I was woken by seagulls in the grey dawn and through a gap in the Greyfriars curtains I could make out a CCTV camera on its right-angled gantry across the road, white and intent and about the size of a large gull. Perhaps I was dreaming. I was reading next morning with Tracey Herd in St John’s Undercroft, a long brick-arched room, with a great acoustic and atmospherically lit. Andrew Jackson generously introduced us and I read most of my A Hatfield Mass sequence which I think of as celebratory poetry about nature, perception, growing up/older, the body. Tracey’s book Not In This World was a PBS Choice and shortlisted for the TS Eliot Prize this year and is her first collection for 14 years. She did not read those poems about film stars or racehorses for which she’s justly renowned but powerful, recent poems of loss: “Somewhere, someone much loved is leaving”.


I was also reading in the afternoon at a ‘Past and Present’ event – where poets talk on writers from the past. This was the first occasion (in the Council Chamber of St Andrews’ Town Hall – where marriages are performed we were told) at which I could read some of my new, just-off-the-press versions of the Daodejing. Pascale Petit was also appearing and she talked about her enthusiasm for Tomas Transtromer, in particular the way in which his poems often use an aerial perspective; from his first published poem: “Waking up is a parachute jump from dreams”. I’m sure she said she’d consulted a Swedish friend who said his surname meant something like crane-over-water – ornithological crane obviously.


Later in the afternoon, at the Parliament Hall, Fiona Benson and Andrew McMillan read. Benson was nervous in front of the large crowd (and who can blame her) but she was soon absorbed in the poetry itself and her demeanour was not at odds with the work. Sections of ‘Love-Letter to Vincent’ (Van Gogh) were read with great intensity. Other poems of pregnancy, miscarriage, birth and motherhood were more moving and (as Dave Coates has suggested) her book’s up-beat title, Bright Travellers, misleads. The contrast with McMillan was not to either poet’s detriment. I reviewed physical on this blog back in July 2015 and his (in various senses) naked poems, even when sad, manage to stir great pleasure in the audience. In person, he adds to this a wise-cracking, witty style of introduction and between-poem chat. Given his marvellous success this year I wasn’t sure why he wanted to discuss some of the negative criticisms he’s had but even that does not prevent me wanting to use that old Hollywood term ‘star’ in listening to McMillan perform.

Nora Gomringer

It was another sell-out in the Byre Theatre on Saturday evening with an event indicative of the Director, Eleanor Livingstone’s innovative approach to programming (and part of the German poetry emphasis to this year). Nora Gomringer performed work (with percussionist Philipp Scholz) which reminded me at moments of Laurie Anderson, at others of the much-missed Bob Cobbing (who I saw read/sing in London in the 1980s), at all times evoking a jazz-like improvised feel. Quite brilliant. Jo Shapcott had the tricky job of following this and chose to read a number of ‘The Roses’ poems from Tender Taxes, her responses to Rilke’s poems in French. These are a bit delicate and brief to come over very strongly in a live reading and other new poems on pain (but without mentioning the word) I found not easy to appreciate. But the brilliant prose poem ‘Scorpion’, the touching ‘Somewhat Unravelled’ and the finisher, ‘Piss Flower’ ended the evening in style.
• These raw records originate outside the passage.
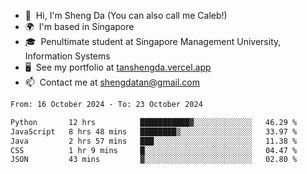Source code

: <!---
tan-sd/tan-sd is a ✨ special ✨ repository because its `README.md` (this file) appears on your GitHub profile.
You can click the Preview link to take a look at your changes.
--->
- 👋  Hi, I'm Sheng Da (You can also call me Caleb!)
- 🌍  I'm based in Singapore
- 🎓  Penultimate student at Singapore Management University, Information Systems
- 🖥️  See my portfolio at [tanshengda.vercel.app](https://tanshengda.vercel.app/)
- 📫  Contact me at [shengdatan@gmail.com](mailto:shengdatan@gmail.com)

<!--START_SECTION:waka-->

```txt
From: 16 October 2024 - To: 23 October 2024

Python       12 hrs          ███████████▓░░░░░░░░░░░░░   46.29 %
JavaScript   8 hrs 48 mins   ████████▒░░░░░░░░░░░░░░░░   33.97 %
Java         2 hrs 57 mins   ███░░░░░░░░░░░░░░░░░░░░░░   11.38 %
CSS          1 hr 9 mins     █░░░░░░░░░░░░░░░░░░░░░░░░   04.47 %
JSON         43 mins         ▓░░░░░░░░░░░░░░░░░░░░░░░░   02.80 %
```

<!--END_SECTION:waka-->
I had a train to catch next day but managed to get to stride along the Chariots of Fire beach early in the morning plus take a peek at St Andrews Old Course before the Poetry Breakfast discussion on translation. Diplomatically and informally chaired by Annie Rutherford, the theme emerged that we ought to think more loosely, more liberally about the idea of translation.  Aurelia Maurin suggested we should think of it more  as we do cover versions of songs. Claudia Daventry opened the field up by quoting Charles Simic’s idea that all poems are translations from silence. Nora Gomringer remembered a professor urging her to find ‘the game’ of any poem she intended to translate not merely to work line by line. She’d been asked to translate Yoko Ono’s poems into German but felt unable to and the importance of the rightness of a translator to a source text was demonstrated when, on another occasion, she’d translated from Russian (I think) and had actually been spat at by a disapproving reader. I was struck – as before – by what powerful emotions the idea of translation stirs up, involved as it is with ideas of truth, honesty and fidelity. I especially liked Daniela Seel’s take on the process, stressing the almost chance meeting of suitable translator with appropriate source text and the way in which the linguistic and emotional ‘body’ of the translator (his/her resources) need to be matched to the varied demands of the source text.

But I had to catch my train and, though exhausted, I spent some of the six hours back re-reading Montale’s loving lament and memorial to his wife, Drusilla Tanzi, here translated by G. Singh:

With my arm in yours I have descended at least a million stairs,

And now that you aren’t here, a void opens at each step.

Even so our long journey has been brief.

Mine continues still [. . . ]

Montale and Drusilla

Translating Transtromer: Fulton v Robertson

With his death a few weeks ago, I have been re-reading Tomas Transtromer’s work and the first place to go (after the poet’s own website and video) is, of course, Robin Fulton’s comprehensive collection from Bloodaxe. But I have been comparing Fulton’s translations, which seem very faithful if a bit unexciting, to several done by Robin Robertson as published by Enitharmon in 2006.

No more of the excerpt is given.